The government’s final budget outcome for 2017-18 is a deficit of A$10.1 billion. That’s an extraordinary A$8.1 lower than the May estimate just months ago, and more than A$19 billion lower than when the 2017-18 budget was originally put together the previous May.
The deficit, a mere 0.6% of gross domestic product, is the smallest in the run of ten that began in the global financial crisis of 2008-09.
The result tells us something important about the Australian economy ten years on from the crisis.
First, it’s performing better than expected.
Not only is it growing faster than most forecasters expected, it has been producing more jobs and less inflation than such growth would have produced in the past.
This has allowed much low interest rates than would have once been the case and supported investment across the economy.
Back to normal
So good is the government’s financial position that the heavy lifting has been all but been done.
A return to budget balance is entirely possible this financial year.
Indeed, for most purposes the budget is already balanced.

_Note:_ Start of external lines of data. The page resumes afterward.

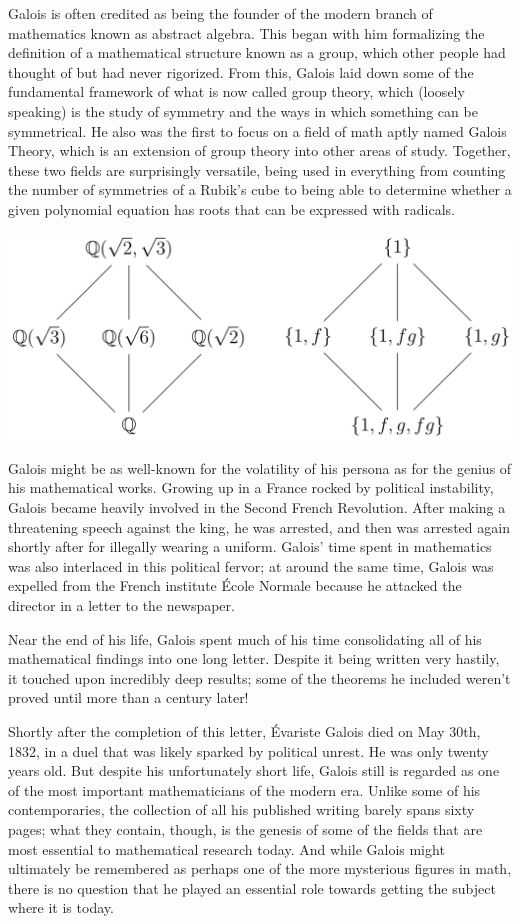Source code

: \documentclass{article}
\begin{document}
Galois is often credited as being the founder of the modern branch of mathematics known as abstract algebra. This began with him formalizing the definition of a mathematical structure known as a group, which other people had thought of but had never rigorized. From this, Galois laid down some of the fundamental framework of what is now called group theory, which (loosely speaking) is the study of symmetry and the ways in which something can be symmetrical. He also was the first to focus on a field of math aptly named Galois Theory, which is an extension of group theory into other areas of study. Together, these two fields are surprisingly versatile, being used in everything from counting the number of symmetries of a Rubik’s cube to being able to determine whether a given polynomial equation has roots that can be expressed with radicals.

\begin{center}
    \includegraphics[scale=0.12]{images/galois-theory.png}
\end{center}

Galois might be as well-known for the volatility of his persona as for the genius of his mathematical works. Growing up in a France rocked by political instability, Galois became heavily involved in the Second French Revolution. After making a threatening speech against the king, he was arrested, and then was arrested again shortly after for illegally wearing a uniform. Galois’ time spent in mathematics was also interlaced in this political fervor; at around the same time, Galois was expelled from the French institute École Normale because he attacked the director in a letter to the newspaper. 

Near the end of his life, Galois spent much of his time consolidating all of his mathematical findings into one long letter. Despite it being written very hastily, it touched upon incredibly deep results; some of the theorems he included weren’t proved until more than a century later! 

Shortly after the completion of this letter, Évariste Galois died on May 30th, 1832, in a duel that was likely sparked by political unrest. He was only twenty years old. But despite his unfortunately short life, Galois still is regarded as one of the most important mathematicians of the modern era. Unlike some of his contemporaries, the collection of all his published writing barely spans sixty pages; what they contain, though, is the genesis of some of the fields that are most essential to mathematical research today. And while Galois might ultimately be remembered as perhaps one of the more mysterious figures in math, there is no question that he played an essential role towards getting the subject where it is today.
\end{document}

Federal government revenues and expenses are each about 25% of GDP. Given the complexity and natural variability of the budget and the economy, an outcome within 0.5% of GDP from balance is basically in balance.
The fact that two-thirds of the originally projected 2017-18 budget deficit has vanished due to “forecast error” makes the point.

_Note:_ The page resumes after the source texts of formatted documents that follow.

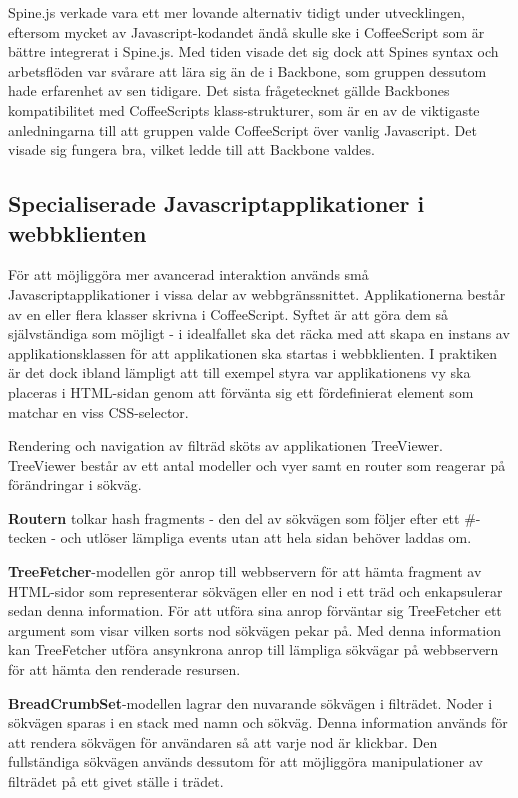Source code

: Spine.js verkade vara ett mer lovande alternativ tidigt under utvecklingen, eftersom mycket av Javascript-kodandet ändå skulle ske i CoffeeScript som är bättre integrerat i Spine.js. Med tiden visade det sig dock att Spines syntax och arbetsflöden var svårare att lära sig än de i Backbone, som gruppen dessutom hade erfarenhet av sen tidigare. Det sista frågetecknet gällde Backbones kompatibilitet med CoffeeScripts klass-strukturer, som är en av de viktigaste anledningarna till att gruppen valde CoffeeScript över vanlig Javascript. Det visade sig fungera bra, vilket ledde till att Backbone valdes.

\subsection{Specialiserade Javascriptapplikationer i webbklienten}
För att möjliggöra mer avancerad interaktion används små Javascriptapplikationer i vissa delar av webbgränssnittet. Applikationerna består av en eller flera klasser skrivna i CoffeeScript. Syftet är att göra dem så självständiga som möjligt - i idealfallet ska det räcka med att skapa en instans av applikationsklassen för att applikationen ska startas i webbklienten. I praktiken är det dock ibland lämpligt att till exempel styra var applikationens vy ska placeras i HTML-sidan genom att förvänta sig ett fördefinierat element som matchar en viss CSS-selector.

Rendering och navigation av filträd sköts av applikationen TreeViewer. TreeViewer består av ett antal modeller och vyer samt en router som reagerar på förändringar i sökväg. 

{\bf Routern} tolkar hash fragments - den del av sökvägen som följer efter ett \#-tecken - och utlöser lämpliga events utan att hela sidan behöver laddas om.

{\bf TreeFetcher}-modellen gör anrop till webbservern för att hämta fragment av HTML-sidor som representerar sökvägen eller en nod i ett träd och enkapsulerar sedan denna information. För att utföra sina anrop förväntar sig TreeFetcher ett argument som visar vilken sorts nod sökvägen pekar på. Med denna information kan TreeFetcher utföra ansynkrona anrop till lämpliga sökvägar på webbservern för att hämta den renderade resursen.

{\bf BreadCrumbSet}-modellen lagrar den nuvarande sökvägen i filträdet. Noder i sökvägen sparas i en stack med namn och sökväg. Denna information används för att rendera sökvägen för användaren så att varje nod är klickbar. Den fullständiga sökvägen används dessutom för att möjliggöra manipulationer av filträdet på ett givet ställe i trädet.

Fiscal policy is effectively back to normal, with plenty of spending power in reserve should the economy deteriorate.
Better confidence, for now
Solid government finances will support confidence, not least among households that are used to worrying about large deficits boosting future tax burdens or eating away at government services.
That isn’t to say that everything is baked in.
The economy and government finances can go the other way. But the task of budget repair, which started years ago under Treasurer Wayne Swan, is virtually complete. Any further substantive budget tightening will produce growing surpluses rather than shrinking deficits.
More profits, less welfare
Over the past 15 months the big improvement in the government’s financial position has come in two phases.
The first surprise was a revenue windfall received last summer. This was mostly because of higher commodity prices and the boost this gave to corporate profits.
Corporate income tax receipts are 8.7% higher than originally projected, resulting in an almost A$7 billion windfall for the budget. This represents about a third of the A$19 billion budget improvement.
This was well known by the time of the May budget and was responsible for most of the improvement in the budget bottom line between May 2017 and May 2018.
The next phase was a substantial drop in government payments near the end of the financial year just concluded.
This was not factored into the May 2018 budget. Most of it is made up of lower welfare and social security payments, partly in response to the stronger economy, and partly due to much lower than anticipated spending on disability assistance.
Disability-related payments, both in terms of payments to states and National
Disability Insurance Scheme spending, are about A$3 billion lower than expected in May last year.
And improvement all around
The rest of the good news is spread across the board. Income tax receipts are higher due to stronger employment growth. The government has collected more duties and excise than it expected. Pension payments have been a little lower than expected, as have infrastructure-related payments to the states.
Because the presentation of the final budget outcomes does not come with any formal update of budget forecasts, the treasurer and his finance minister had very little to say about the government’s fiscal strategy other than to reinforce that its jobs, growth and budget repair strategy is on track.
They’ll say more in the midyear economic and fiscal update (also called MYEFO) in December.
Ministers Frydenberg and Cormann were asked a number of questions at their Tuesday press conference that they chose not to answer properly.
I thought I would take the liberty of doing it for them.
REPORTER: So does this outcome increase the likelihood that you will return to surplus sooner than predicted?
MY ANSWER: It most certainly it does. The better result is mainly due to a stronger-than-expected economy. At the time of the budget in May 2017 the government had forecast economic growth of 2.75% for the 2017-18 financial year. As it turned out, growth came in at 2.9% and we are taking strong momentum into 2018-19.
It won’t take much to nudge the budget into surplus this year, that is, a year earlier than forecast. Simply factoring in the better baseline performance of the budget from last year should produce a deficit for 2018-19 of around A$5-8 billion. If the recent trends of higher commodity prices, a lower Australian dollar and stronger domestic economic activity persist, as they appear to be doing, then we will easily get a surplus this year.
Complicating the picture is the political cycle. With a government well behind in the polls and an election due in the next six months or so, it will be hard to resist the temptation to spend some of this recent budget improvement.
It will become a political judgment for the new prime minister and his cabinet. Is the political benefit of presenting a budget surplus greater than the electoral impact of new spending measures?
REPORTER: And do you continue to adhere to the budget discipline that all new spending must be accompanied by savings in equal amount?
MY ANSWER: The government should be commended for keeping real spending growth to just 1.9%, the lowest in a generation. It is projecting it to fall even further, to around 1.6% over the next few years. With a tough election contest ahead, my guess is that we may see some slippage on government spending.
REPORTER: You are out by 40% to 45% on the deficit you published in May this year. That’s a wild variation in just 6 weeks. Should Treasury be doing better than that, basically?
MY ANSWER: Revenues total just under A$450 billion and expenses total just over $450 billion. The deficit figure is the result of the calculation of the small difference between those two big numbers.
Rather than thinking about an A$8 billion miss on a A$18 billion deficit we should be thinking about A$8 billion on the $450 billion revenue and expense base.
Instead of a 40% variation, the real variation is less than 2%.
Given that the Treasury only had the March quarter national accounts at its disposal when pulling together the May Budget forecasts and considering the propensity of the Bureau of Statistics to revise the national accounts, the fact that the misses are less than 2% is actually pretty amazing.
The economy is complex and ever changing.
Economic forecasting is hard. Understanding the relationship between government revenues and an economy experiencing significant industrial structural change is far from a perfect science.